Wow, I used DuckDB in my last job, and have to say it was impressive for its speed. Now it's more useful than ever.

xdkyx 9 hours ago

Does it work as fast with more complicated queries with joins/havings and large tables?

wodenokoto 12 hours ago

Will this be available in duckdb -ui ?

Is mother duck editor features available on-prem? My understanding is that mother duck is a data warehouse sass.

  • 1egg0myegg0 12 hours ago

    It is already available in the local DuckDB UI! Let us know what you think!

    -Customer software engineer at MotherDuck

    • ukuina 12 hours ago

      Does local DuckDB UI work without an internet connection?

      • wodenokoto 9 hours ago

        I’m pretty sure it doesn’t. My understanding is it gets downloaded at startup and then runs offline.

        Kinda like regex101, draw.io or excalidraw.

jwilber 8 hours ago

Amazing work. Motherduck and the duckdb ecosystem have done a great job of gathering talented engineers with great taste. Craftsmanship may be the word I’m looking for - I always look forward to their releases.

I spent the first two quarters of 2024 working on observability for a build-the-plane-as-you-fly-it style project. I can’t express how useful the cte preview would have been for debugging.

potatohead24 12 hours ago

It's neat but the CTE selection bit errors out more often than not & erroneously selects more than the current CTE

  • hamilton 11 hours ago

    Can you say more? Where does it error out? Sounds like a bug; if you could post an example query, I bet we can fix that.

gitroom 5 hours ago

honestly this kind of instant feedback wouldve saved me tons of headaches in the past - you think all these layers of tooling are making sql beginners pick it up faster or just overwhelming them?

Vaslo 10 hours ago

I moved from pandas and SQLite to polars and DuckDB. Such an improvement in these new tools.

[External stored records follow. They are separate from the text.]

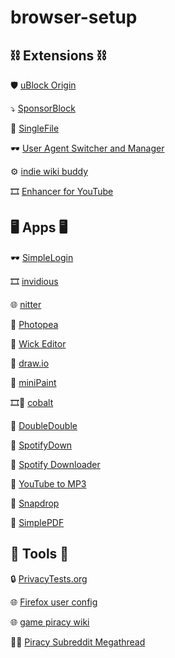 # browser-setup


## ⛓️ Extensions ⛓️ 

🛡️ [uBlock Origin](https://github.com/gorhill/uBlock)

⤵️ [SponsorBlock](https://github.com/ajayyy/SponsorBlock)

📁 [SingleFile](https://github.com/gildas-lormeau/SingleFile)

🕶️ [User Agent Switcher and Manager](https://webextension.org/listing/useragent-switcher.html)

⚙️ [indie wiki buddy](https://github.com/KevinPayravi/indie-wiki-buddy)

🎞️ [Enhancer for YouTube](https://www.mrfdev.com/enhancer-for-youtube)





## 🖥️ Apps 🖥️ 

🕶️ [SimpleLogin](https://github.com/simple-login/app)

🎞️ [invidious](https://github.com/iv-org/invidious)

🌐 [nitter](https://github.com/zedeus/nitter)

🎨 [Photopea](https://www.photopea.com/)

🎨 [Wick Editor](https://github.com/Wicklets/wick-editor)

🎨 [draw.io](https://github.com/jgraph/drawio)

🎨 [miniPaint](https://github.com/viliusle/miniPaint)

🎞️🎵 [cobalt](https://github.com/imputnet/cobalt)

🎵 [DoubleDouble](https://doubledouble.top/)

🎵 [SpotifyDown](https://spotifydown.com/)

🎵 [Spotify Downloader](https://spotify-downloader.com/)

🎵 [YouTube to MP3](https://320ytmp3.info/)

📁 [Snapdrop](https://github.com/RobinLinus/snapdrop)

 📄 [SimplePDF](https://simplepdf.eu/editor)


## 🧰 Tools 🧰 

🔒 [PrivacyTests.org](https://privacytests.org/)

🌐 [Firefox user config](https://github.com/arkenfox/user.js)

🌐 [game piracy wiki](https://github.com/privateersclub/wiki?tab=readme-ov-file)

🏴‍☠️ [Piracy Subreddit Megathread](https://www.reddit.com/r/Piracy/wiki/megathread/)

porridgeraisin 9 hours ago

This is just so good. I wish redash had this...

makotech221 12 hours ago

Delete From dbo.users w...

(129304 rows affected)

  • CurtHagenlocher 12 hours ago

    The blog specifically says that they're getting the SQL AST so presumably they would not execute something like a DELETE.

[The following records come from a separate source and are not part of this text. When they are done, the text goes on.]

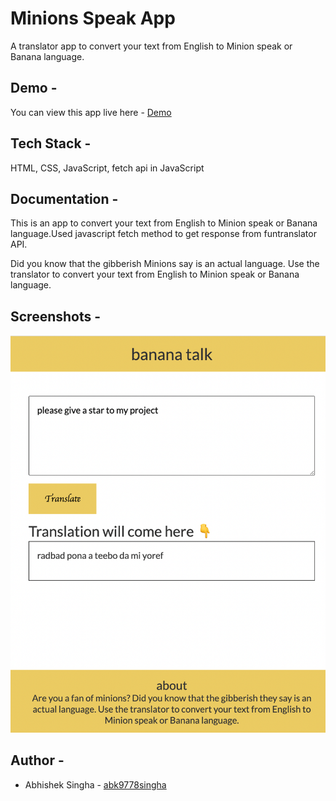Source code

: 
# Minions Speak App 

A translator app to convert your text from English to Minion speak or Banana language.

## Demo -

You can view this app live here - [Demo](https://)

## Tech Stack -

HTML, CSS, JavaScript, fetch api in JavaScript


## Documentation -

This is an app to convert your text from English to Minion speak or Banana language.Used javascript fetch method to get response from funtranslator API.


Did you know that the  gibberish Minions say is an actual language. Use the translator to convert your text from English to Minion speak or Banana language.


## Screenshots -

![App Screenshot](/img/bananatalk.png)


## Author -

- Abhishek Singha - [abk9778singha](https://github.com/abk9778singha)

    • hamilton 12 hours ago

      Correct. We only enable fast previews for SELECT statements, which is the actual hard problem. This said, at some point we're likely to also add support for previewing a CTAS before you actually run it.

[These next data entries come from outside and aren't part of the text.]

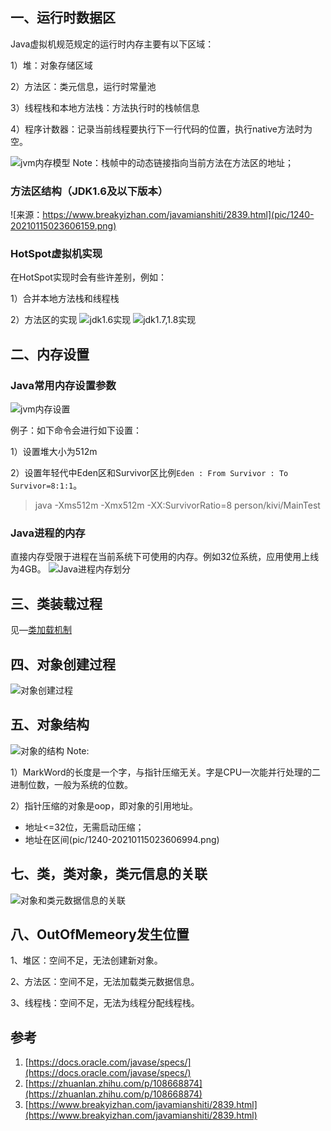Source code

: ## 一、运行时数据区
Java虚拟机规范规定的运行时内存主要有以下区域：

1）堆：对象存储区域

2）方法区：类元信息，运行时常量池

3）线程栈和本地方法栈：方法执行时的栈帧信息

4）程序计数器：记录当前线程要执行下一行代码的位置，执行native方法时为空。

![jvm内存模型](pic/1240-20210115023606431.png)
Note：栈帧中的动态链接指向当前方法在方法区的地址；

### 方法区结构（JDK1.6及以下版本）
![来源：https://www.breakyizhan.com/javamianshiti/2839.html](pic/1240-20210115023606159.png)

### HotSpot虚拟机实现
在HotSpot实现时会有些许差别，例如：

1）合并本地方法栈和线程栈

2）方法区的实现
![jdk1.6实现](pic/1240-20210115023606487.png)
![jdk1.7,1.8实现](pic/1240-20210115023606998.png)

## 二、内存设置

### Java常用内存设置参数
![jvm内存设置](pic/1240-20210115023606640.png)

例子：如下命令会进行如下设置：

1）设置堆大小为512m

2）设置年轻代中Eden区和Survivor区比例`Eden : From Survivor : To Survivor=8:1:1`。

> java -Xms512m -Xmx512m -XX:SurvivorRatio=8 person/kivi/MainTest
### Java进程的内存
直接内存受限于进程在当前系统下可使用的内存。例如32位系统，应用使用上线为4GB。
![Java进程内存划分](pic/image-20210129110249024.png)

## 三、类装载过程

见—[类加载机制](1.类加载机制.md)

## 四、对象创建过程
![对象创建过程](pic/image-20210129110313760.png)

## 五、对象结构
![对象的结构](pic/1240-20210115023606746.png)
Note:

1）MarkWord的长度是一个字，与指针压缩无关。字是CPU一次能并行处理的二进制位数，一般为系统的位数。

2）指针压缩的对象是oop，即对象的引用地址。

* 地址<=32位，无需启动压缩；
* 地址在区间(pic/1240-20210115023606994.png)

## 七、类，类对象，类元信息的关联
![对象和类元数据信息的关联](pic/1240-20210115023606960.png)
## 八、OutOfMemeory发生位置

1、堆区：空间不足，无法创建新对象。

2、方法区：空间不足，无法加载类元数据信息。

3、线程栈：空间不足，无法为线程分配线程栈。

## 参考

1. [https://docs.oracle.com/javase/specs/](https://docs.oracle.com/javase/specs/)
1. [https://zhuanlan.zhihu.com/p/108668874](https://zhuanlan.zhihu.com/p/108668874)
1. [https://www.breakyizhan.com/javamianshiti/2839.html](https://www.breakyizhan.com/javamianshiti/2839.html)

      • buremba 10 hours ago

        I remember your demos of visualizing the CTEs of a huge query in the editor. I'm looking forward to trying it!

    • makotech221 12 hours ago

      Cool. Now, there's this thing called a joke...

ltbarcly3 12 hours ago

This is such a bizarre feature.

  • thenaturalist 11 hours ago

    On first glance possibly, on second glance not at all.

    First, repeat data analyst queries are a usage driver in SQL DBs. Think iterating the code and executing again.

    Another huge factor in the same vein is running dev pipelines with limited data to validate a change works when modelling complex data.

    This is currently a FE feature, but underneath lies effective caching.

    The underlying tech is driving down usage cost which is a big thing for data practitioners.

  • hamilton 12 hours ago

    What about it is bizarre?

    • pixl97 11 hours ago

      It's probably different for duckdb, but from something like Microsoft SQL tossing off these random queries at a database of any size could have some weird performance impacts. For example statistics on columns you don't want them on, unindexed queries with slow performance, temp tables being dumped out to disk, etc.

      • hamilton 10 hours ago

        I agree; one thing that is neat about Instant SQL is for many reasons, you can't do this with in any other DBMS. You really need DuckDB's specific architecture and ergonomics.

sannysanoff 13 hours ago

Please finally add q language with proper integration to your tables so that our precious q-SQL is available there. Stop reinventing the wheel, let's at least catch up to the previous generation (in terms of convenience). Make the final step.